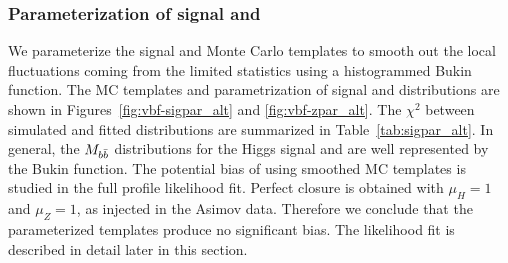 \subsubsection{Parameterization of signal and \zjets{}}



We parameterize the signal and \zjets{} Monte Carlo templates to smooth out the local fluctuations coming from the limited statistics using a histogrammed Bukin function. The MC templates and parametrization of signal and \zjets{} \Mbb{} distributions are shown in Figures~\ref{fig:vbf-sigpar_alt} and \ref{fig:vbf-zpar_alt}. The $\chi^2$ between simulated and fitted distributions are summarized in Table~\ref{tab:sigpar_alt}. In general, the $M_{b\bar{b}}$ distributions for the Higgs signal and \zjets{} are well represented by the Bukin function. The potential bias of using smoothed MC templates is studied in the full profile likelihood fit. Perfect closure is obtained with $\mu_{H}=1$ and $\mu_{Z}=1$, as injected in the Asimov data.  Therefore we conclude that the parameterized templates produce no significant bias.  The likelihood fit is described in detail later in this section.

== == ==

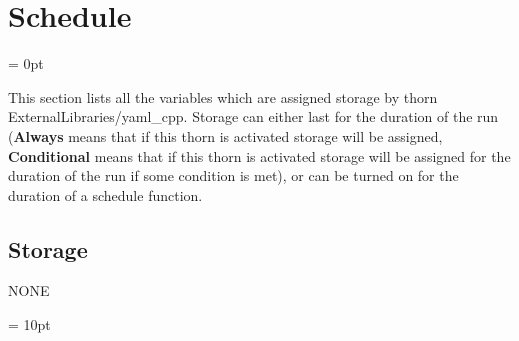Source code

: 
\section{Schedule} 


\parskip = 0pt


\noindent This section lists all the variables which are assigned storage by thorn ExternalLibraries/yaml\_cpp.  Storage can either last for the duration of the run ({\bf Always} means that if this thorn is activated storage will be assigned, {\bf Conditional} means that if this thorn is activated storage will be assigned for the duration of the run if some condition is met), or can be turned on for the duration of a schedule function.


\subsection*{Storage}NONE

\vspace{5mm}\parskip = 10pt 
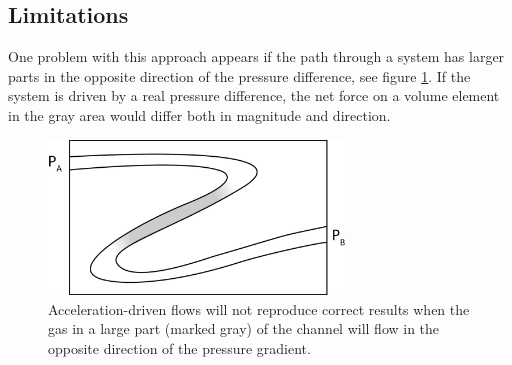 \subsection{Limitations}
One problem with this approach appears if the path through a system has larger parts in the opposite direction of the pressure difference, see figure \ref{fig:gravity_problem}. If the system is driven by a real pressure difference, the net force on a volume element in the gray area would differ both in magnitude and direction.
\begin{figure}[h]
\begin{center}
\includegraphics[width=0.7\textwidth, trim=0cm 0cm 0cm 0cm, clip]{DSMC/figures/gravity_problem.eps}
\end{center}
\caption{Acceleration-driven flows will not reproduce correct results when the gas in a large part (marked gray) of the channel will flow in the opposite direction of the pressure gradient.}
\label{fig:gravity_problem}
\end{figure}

== == ==

▶ THE TASK:
Look through the data above. Copy every line with the string "parskip" in it.

▶ RESULT OF THIS TASK:
\parskip = 0pt
\vspace{5mm}\parskip = 10pt 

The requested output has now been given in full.